Scientists call this a controlled experiment. It’s the gold standard for research, although it usually requires a bit more than two plants and a closet.
But some things can’t be neatly analyzed in a lab.
“It is difficult to experimentally manipulate what goes on in the real economy. And so you’re left with data that just appears naturally,” says Kevin Boudreau, an associate professor of entrepreneurship and innovation at the D’Amore-McKim School of Business and a research associate at the National Bureau of Economic Research. “And nature is an awful experimentalist.”
Boudreau, who is also affiliated with the College of Computer and Information Science, is at the forefront of a generation of scientists who use the scientific method, with randomized, controlled trials, to get at the root of why scientists, innovators, and entrepreneurs behave in certain ways. Their work can provide insights to improve the process of innovation and science in the future.
He researches the researchers, if you will.

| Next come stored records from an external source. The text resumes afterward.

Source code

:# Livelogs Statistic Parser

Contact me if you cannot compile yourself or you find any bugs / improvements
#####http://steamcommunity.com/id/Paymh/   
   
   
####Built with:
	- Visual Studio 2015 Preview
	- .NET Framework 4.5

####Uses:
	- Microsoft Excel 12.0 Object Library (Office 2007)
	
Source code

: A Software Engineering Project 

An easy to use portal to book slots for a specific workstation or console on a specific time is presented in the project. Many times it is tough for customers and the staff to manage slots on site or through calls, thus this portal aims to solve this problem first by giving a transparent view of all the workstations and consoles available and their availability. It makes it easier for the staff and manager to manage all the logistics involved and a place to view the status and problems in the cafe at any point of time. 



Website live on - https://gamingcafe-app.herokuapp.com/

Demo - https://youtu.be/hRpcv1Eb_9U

Boudreau began his career as an engineer, running experiments in microelectronics. When he moved into the social sciences, he brought his research skills with him. Boudreau’s more recent work, featured in an article in Science, has included studies on unintentional bias in the peer review process and investigations into how scientists choose who to collaborate with.

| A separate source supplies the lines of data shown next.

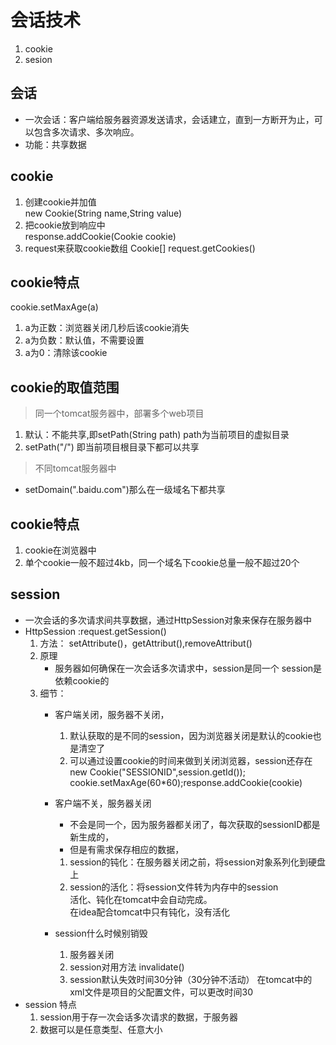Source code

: # 会话技术
1. cookie
2. sesion
## 会话
- 一次会话：客户端给服务器资源发送请求，会话建立，直到一方断开为止，可以包含多次请求、多次响应。
- 功能：共享数据

## cookie
1. 创建cookie并加值  
    new Cookie(String name,String value)  
2. 把cookie放到响应中  
    response.addCookie(Cookie cookie)  
3. request来获取cookie数组
    Cookie[] request.getCookies()

## cookie特点 
cookie.setMaxAge(a)  
1. a为正数：浏览器关闭几秒后该cookie消失
2. a为负数：默认值，不需要设置
3. a为0：清除该cookie


## cookie的取值范围
> 同一个tomcat服务器中，部署多个web项目
1. 默认：不能共享,即setPath(String path) path为当前项目的虚拟目录
2. setPath("/") 即当前项目根目录下都可以共享
> 不同tomcat服务器中  
- setDomain(".baidu.com")那么在一级域名下都共享


## cookie特点
1. cookie在浏览器中
2. 单个cookie一般不超过4kb，同一个域名下cookie总量一般不超过20个

## session 
 - 一次会话的多次请求间共享数据，通过HttpSession对象来保存在服务器中
 - HttpSession :request.getSession()
    1. 方法： setAttribute()，getAttribut(),removeAttribut()
    2. 原理
        - 服务器如何确保在一次会话多次请求中，session是同一个
        session是依赖cookie的
    3. 细节：
        - 客户端关闭，服务器不关闭，
            1. 默认获取的是不同的session，因为浏览器关闭是默认的cookie也是清空了
            2. 可以通过设置cookie的时间来做到关闭浏览器，session还存在    
                new Cookie("SESSIONID",session.getId());  
                cookie.setMaxAge(60*60);response.addCookie(cookie)

        - 客户端不关，服务器关闭  
            - 不会是同一个，因为服务器都关闭了，每次获取的sessionID都是新生成的，
            - 但是有需求保存相应的数据，
            1. session的钝化：在服务器关闭之前，将session对象系列化到硬盘上
            2. session的活化：将session文件转为内存中的session  
            活化、钝化在tomcat中会自动完成。  
            在idea配合tomcat中只有钝化，没有活化
        - session什么时候别销毁
            1. 服务器关闭
            2. session对用方法 invalidate()
            3. session默认失效时间30分钟（30分钟不活动） 在tomcat中的xml文件是项目的父配置文件，可以更改时间<session-timeout>30</session-timeout>
- session 特点
    1. session用于存一次会话多次请求的数据，于服务器
    2. 数据可以是任意类型、任意大小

But experimenting on scientists has its challenges.
“It’s really hard to imagine trying to treat scientists like lab rats,” Boudreau said.
Because he is studying scientists and innovators in the process of doing their work, Boudreau has to be especially careful that his experiments don’t interfere with his subjects.

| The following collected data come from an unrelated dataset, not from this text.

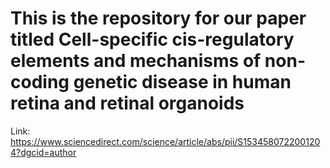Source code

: # This is the repository for our paper titled Cell-specific cis-regulatory elements and mechanisms of non-coding genetic disease in human retina and retinal organoids
Link: https://www.sciencedirect.com/science/article/abs/pii/S1534580722001204?dgcid=author
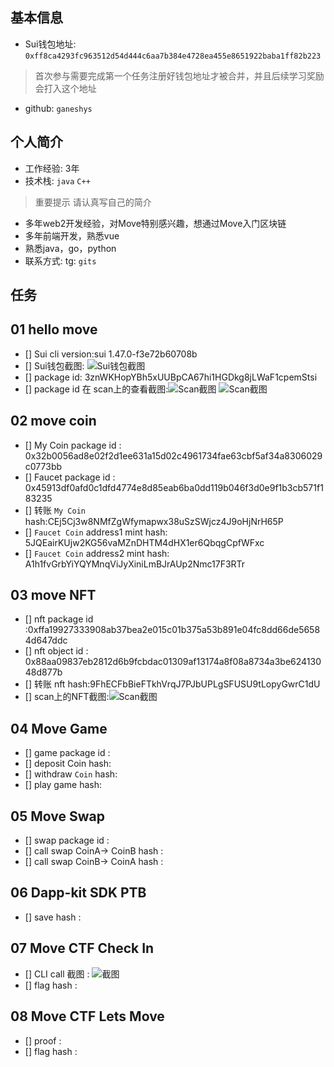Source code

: ## 基本信息
- Sui钱包地址: `0xff8ca4293fc963512d54d444c6aa7b384e4728ea455e8651922baba1ff82b223`
> 首次参与需要完成第一个任务注册好钱包地址才被合并，并且后续学习奖励会打入这个地址
- github: `ganeshys`

## 个人简介
- 工作经验: 3年
- 技术栈: `java` `C++`
> 重要提示 请认真写自己的简介
- 多年web2开发经验，对Move特别感兴趣，想通过Move入门区块链
- 多年前端开发，熟悉vue
- 熟悉java，go，python
- 联系方式: tg: `gits` 

## 任务

##   01 hello move  
- [] Sui cli version:sui 1.47.0-f3e72b60708b
- [] Sui钱包截图: ![Sui钱包截图](code/task1/images/sui.png)
- [] package id: 3znWKHopYBh5xUUBpCA67hi1HGDkg8jLWaF1cpemStsi
- [] package id 在 scan上的查看截图:![Scan截图](code/task1/images/img.png) ![Scan截图](code/task1/images/img_1.png)

##   02 move coin
- [] My Coin package id : 0x32b0056ad8e02f2d1ee631a15d02c4961734fae63cbf5af34a8306029c0773bb
- [] Faucet package id : 0x45913df0afd0c1dfd4774e8d85eab6ba0dd119b046f3d0e9f1b3cb571f183235
- [] 转账 `My Coin` hash:CEj5Cj3w8NMfZgWfymapwx38uSzSWjcz4J9oHjNrH65P
- [] `Faucet Coin` address1 mint hash: 5JQEairKUjw2KG56vaMZnDHTM4dHX1er6QbqgCpfWFxc
- [] `Faucet Coin` address2 mint hash: A1h1fvGrbYiYQYMnqViJyXiniLmBJrAUp2Nmc17F3RTr

##   03 move NFT
- [] nft package id :0xffa19927333908ab37bea2e015c01b375a53b891e04fc8dd66de56584d647ddc
- [] nft object id : 0x88aa09837eb2812d6b9fcbdac01309af13174a8f08a8734a3be62413048d877b
- [] 转账 nft  hash:9FhECFbBieFTkhVrqJ7PJbUPLgSFUSU9tLopyGwrC1dU
- [] scan上的NFT截图:![Scan截图](code/task3/images/NFT截图.png)

##   04 Move Game
- [] game package id :
- [] deposit Coin hash:
- [] withdraw `Coin` hash:
- [] play game hash:

##   05 Move Swap
- [] swap package id :
- [] call swap CoinA-> CoinB  hash :
- [] call swap CoinB-> CoinA  hash :

##   06 Dapp-kit SDK PTB
- [] save hash :

##   07 Move CTF Check In
- [] CLI call 截图 : ![截图](./images/你的图片地址)
- [] flag hash :

##   08 Move CTF Lets Move
- [] proof : 
- [] flag hash :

“You’ve got to make sure there’s a basic fairness in what you’re doing,” Boudreau said. An experiment can’t hamper one group of scientists while helping another. And at the end of it, Boudreau always intends his research to have a positive effect on whatever organization has agreed to participate.
“We generally leave our industry and governmental partners saving money, making new discoveries, and adding to their bottom line,” he said.
In one such experiment, Boudreau worked with administrators to adjust the requirements for a university grant to include attendance at one of several information sessions. Partway through the session, attendees were randomly split into smaller groups to discuss their research interests. When the grant applications came in four weeks later, Boudreau checked which researchers had teamed up.
Boudreau found that researchers, despite having access to a university database of potential collaborators, were 75 percent more likely to form teams with people they met face-to-face in the small groups.
“Even in this environment, where people have the best information possible to find new collaborators, they simply don’t,” Boudreau said. “There are limits to what a database can convey. Having a real human interaction has a dramatically greater effect.”
Boudreau is currently collaborating with researchers around the world on several large-scale field studies, including a study to determine which types of researchers are more likely to collaborate with people outside their fields, and which unexpected effects might occur as universities try to encourage this type of research.
By applying the scientific method to study the mechanisms behind science and innovation, Boudreau says he can provide universities and other organizations with the opportunity to create policies that better serve their researchers and their work.
“Here at Northeastern, we have this opportunity to rethink how social science, economics, and business get done,” Boudreau said. “Applying experiments in the field is an incredibly powerful way to do things.”